(Problem to work on): Give back all of the records underneath exactly, with no omissions.

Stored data
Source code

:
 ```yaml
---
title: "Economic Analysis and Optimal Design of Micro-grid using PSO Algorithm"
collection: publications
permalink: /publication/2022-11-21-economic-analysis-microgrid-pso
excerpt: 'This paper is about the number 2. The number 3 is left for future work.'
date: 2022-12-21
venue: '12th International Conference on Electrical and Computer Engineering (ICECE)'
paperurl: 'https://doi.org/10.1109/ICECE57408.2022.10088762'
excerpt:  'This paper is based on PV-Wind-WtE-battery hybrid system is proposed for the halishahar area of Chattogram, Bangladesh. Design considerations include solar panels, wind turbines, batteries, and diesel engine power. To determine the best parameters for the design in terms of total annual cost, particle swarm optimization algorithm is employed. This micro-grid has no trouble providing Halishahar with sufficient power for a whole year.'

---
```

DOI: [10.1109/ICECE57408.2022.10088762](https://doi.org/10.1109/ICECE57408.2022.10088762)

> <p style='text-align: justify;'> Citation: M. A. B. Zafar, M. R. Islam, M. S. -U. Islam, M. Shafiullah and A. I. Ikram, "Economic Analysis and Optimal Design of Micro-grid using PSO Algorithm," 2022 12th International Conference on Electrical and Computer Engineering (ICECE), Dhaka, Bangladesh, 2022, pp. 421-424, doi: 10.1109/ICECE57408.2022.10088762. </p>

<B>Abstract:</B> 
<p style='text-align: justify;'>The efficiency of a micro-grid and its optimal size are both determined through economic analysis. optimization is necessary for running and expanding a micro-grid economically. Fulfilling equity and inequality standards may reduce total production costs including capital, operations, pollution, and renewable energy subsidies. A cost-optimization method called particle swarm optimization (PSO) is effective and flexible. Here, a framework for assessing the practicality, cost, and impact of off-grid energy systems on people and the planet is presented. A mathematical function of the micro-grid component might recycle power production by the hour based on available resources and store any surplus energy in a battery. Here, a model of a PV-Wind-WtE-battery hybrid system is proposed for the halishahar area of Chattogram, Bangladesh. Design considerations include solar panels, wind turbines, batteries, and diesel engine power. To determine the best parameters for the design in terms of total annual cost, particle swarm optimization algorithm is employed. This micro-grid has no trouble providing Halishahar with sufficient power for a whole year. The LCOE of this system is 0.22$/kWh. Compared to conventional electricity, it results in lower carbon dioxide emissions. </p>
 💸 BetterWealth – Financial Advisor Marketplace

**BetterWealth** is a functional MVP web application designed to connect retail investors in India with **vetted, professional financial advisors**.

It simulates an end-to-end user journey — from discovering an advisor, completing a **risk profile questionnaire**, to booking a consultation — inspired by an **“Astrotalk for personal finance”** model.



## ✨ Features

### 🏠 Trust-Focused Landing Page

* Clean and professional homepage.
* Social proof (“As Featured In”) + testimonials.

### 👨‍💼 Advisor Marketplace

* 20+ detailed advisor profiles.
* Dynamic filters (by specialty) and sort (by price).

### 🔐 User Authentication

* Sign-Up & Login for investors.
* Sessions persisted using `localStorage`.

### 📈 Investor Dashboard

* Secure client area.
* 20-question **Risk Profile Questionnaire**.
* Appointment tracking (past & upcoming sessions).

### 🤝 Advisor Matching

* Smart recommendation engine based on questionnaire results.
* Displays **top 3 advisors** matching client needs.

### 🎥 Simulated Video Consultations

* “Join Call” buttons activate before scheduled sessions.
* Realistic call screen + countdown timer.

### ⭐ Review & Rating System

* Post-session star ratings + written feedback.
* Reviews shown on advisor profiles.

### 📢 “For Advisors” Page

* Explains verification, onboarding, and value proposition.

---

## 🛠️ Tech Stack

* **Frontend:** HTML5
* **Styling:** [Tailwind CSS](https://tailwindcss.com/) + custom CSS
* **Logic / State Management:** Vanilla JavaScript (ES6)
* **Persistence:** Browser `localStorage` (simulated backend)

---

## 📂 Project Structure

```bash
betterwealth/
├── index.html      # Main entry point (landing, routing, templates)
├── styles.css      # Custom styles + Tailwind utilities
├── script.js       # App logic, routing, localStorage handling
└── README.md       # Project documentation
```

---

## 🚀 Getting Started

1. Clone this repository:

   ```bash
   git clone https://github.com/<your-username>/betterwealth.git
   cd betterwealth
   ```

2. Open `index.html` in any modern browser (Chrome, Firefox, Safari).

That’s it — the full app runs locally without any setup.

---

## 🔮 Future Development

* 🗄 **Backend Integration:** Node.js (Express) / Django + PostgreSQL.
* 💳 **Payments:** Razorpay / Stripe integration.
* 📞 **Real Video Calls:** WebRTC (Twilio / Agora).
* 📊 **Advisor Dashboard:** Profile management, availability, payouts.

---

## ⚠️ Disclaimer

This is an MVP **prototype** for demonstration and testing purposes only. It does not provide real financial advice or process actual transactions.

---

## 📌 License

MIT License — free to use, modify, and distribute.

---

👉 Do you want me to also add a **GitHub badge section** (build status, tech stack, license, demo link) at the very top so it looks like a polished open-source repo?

(Exercise answer):
Source code

:
 ```yaml
---
title: "Economic Analysis and Optimal Design of Micro-grid using PSO Algorithm"
collection: publications
permalink: /publication/2022-11-21-economic-analysis-microgrid-pso
excerpt: 'This paper is about the number 2. The number 3 is left for future work.'
date: 2022-12-21
venue: '12th International Conference on Electrical and Computer Engineering (ICECE)'
paperurl: 'https://doi.org/10.1109/ICECE57408.2022.10088762'
excerpt:  'This paper is based on PV-Wind-WtE-battery hybrid system is proposed for the halishahar area of Chattogram, Bangladesh. Design considerations include solar panels, wind turbines, batteries, and diesel engine power. To determine the best parameters for the design in terms of total annual cost, particle swarm optimization algorithm is employed. This micro-grid has no trouble providing Halishahar with sufficient power for a whole year.'

---
```

DOI: [10.1109/ICECE57408.2022.10088762](https://doi.org/10.1109/ICECE57408.2022.10088762)

> <p style='text-align: justify;'> Citation: M. A. B. Zafar, M. R. Islam, M. S. -U. Islam, M. Shafiullah and A. I. Ikram, "Economic Analysis and Optimal Design of Micro-grid using PSO Algorithm," 2022 12th International Conference on Electrical and Computer Engineering (ICECE), Dhaka, Bangladesh, 2022, pp. 421-424, doi: 10.1109/ICECE57408.2022.10088762. </p>

<B>Abstract:</B> 
<p style='text-align: justify;'>The efficiency of a micro-grid and its optimal size are both determined through economic analysis. optimization is necessary for running and expanding a micro-grid economically. Fulfilling equity and inequality standards may reduce total production costs including capital, operations, pollution, and renewable energy subsidies. A cost-optimization method called particle swarm optimization (PSO) is effective and flexible. Here, a framework for assessing the practicality, cost, and impact of off-grid energy systems on people and the planet is presented. A mathematical function of the micro-grid component might recycle power production by the hour based on available resources and store any surplus energy in a battery. Here, a model of a PV-Wind-WtE-battery hybrid system is proposed for the halishahar area of Chattogram, Bangladesh. Design considerations include solar panels, wind turbines, batteries, and diesel engine power. To determine the best parameters for the design in terms of total annual cost, particle swarm optimization algorithm is employed. This micro-grid has no trouble providing Halishahar with sufficient power for a whole year. The LCOE of this system is 0.22$/kWh. Compared to conventional electricity, it results in lower carbon dioxide emissions. </p>
 💸 BetterWealth – Financial Advisor Marketplace

**BetterWealth** is a functional MVP web application designed to connect retail investors in India with **vetted, professional financial advisors**.

It simulates an end-to-end user journey — from discovering an advisor, completing a **risk profile questionnaire**, to booking a consultation — inspired by an **“Astrotalk for personal finance”** model.



## ✨ Features

### 🏠 Trust-Focused Landing Page

* Clean and professional homepage.
* Social proof (“As Featured In”) + testimonials.

### 👨‍💼 Advisor Marketplace

* 20+ detailed advisor profiles.
* Dynamic filters (by specialty) and sort (by price).

### 🔐 User Authentication

* Sign-Up & Login for investors.
* Sessions persisted using `localStorage`.

### 📈 Investor Dashboard

* Secure client area.
* 20-question **Risk Profile Questionnaire**.
* Appointment tracking (past & upcoming sessions).

### 🤝 Advisor Matching

* Smart recommendation engine based on questionnaire results.
* Displays **top 3 advisors** matching client needs.

### 🎥 Simulated Video Consultations

* “Join Call” buttons activate before scheduled sessions.
* Realistic call screen + countdown timer.

### ⭐ Review & Rating System

* Post-session star ratings + written feedback.
* Reviews shown on advisor profiles.

### 📢 “For Advisors” Page

* Explains verification, onboarding, and value proposition.

---

## 🛠️ Tech Stack

* **Frontend:** HTML5
* **Styling:** [Tailwind CSS](https://tailwindcss.com/) + custom CSS
* **Logic / State Management:** Vanilla JavaScript (ES6)
* **Persistence:** Browser `localStorage` (simulated backend)

---

## 📂 Project Structure

```bash
betterwealth/
├── index.html      # Main entry point (landing, routing, templates)
├── styles.css      # Custom styles + Tailwind utilities
├── script.js       # App logic, routing, localStorage handling
└── README.md       # Project documentation
```

---

## 🚀 Getting Started

1. Clone this repository:

   ```bash
   git clone https://github.com/<your-username>/betterwealth.git
   cd betterwealth
   ```

2. Open `index.html` in any modern browser (Chrome, Firefox, Safari).

That’s it — the full app runs locally without any setup.

---

## 🔮 Future Development

* 🗄 **Backend Integration:** Node.js (Express) / Django + PostgreSQL.
* 💳 **Payments:** Razorpay / Stripe integration.
* 📞 **Real Video Calls:** WebRTC (Twilio / Agora).
* 📊 **Advisor Dashboard:** Profile management, availability, payouts.

---

## ⚠️ Disclaimer

This is an MVP **prototype** for demonstration and testing purposes only. It does not provide real financial advice or process actual transactions.

---

## 📌 License

MIT License — free to use, modify, and distribute.

---

👉 Do you want me to also add a **GitHub badge section** (build status, tech stack, license, demo link) at the very top so it looks like a polished open-source repo?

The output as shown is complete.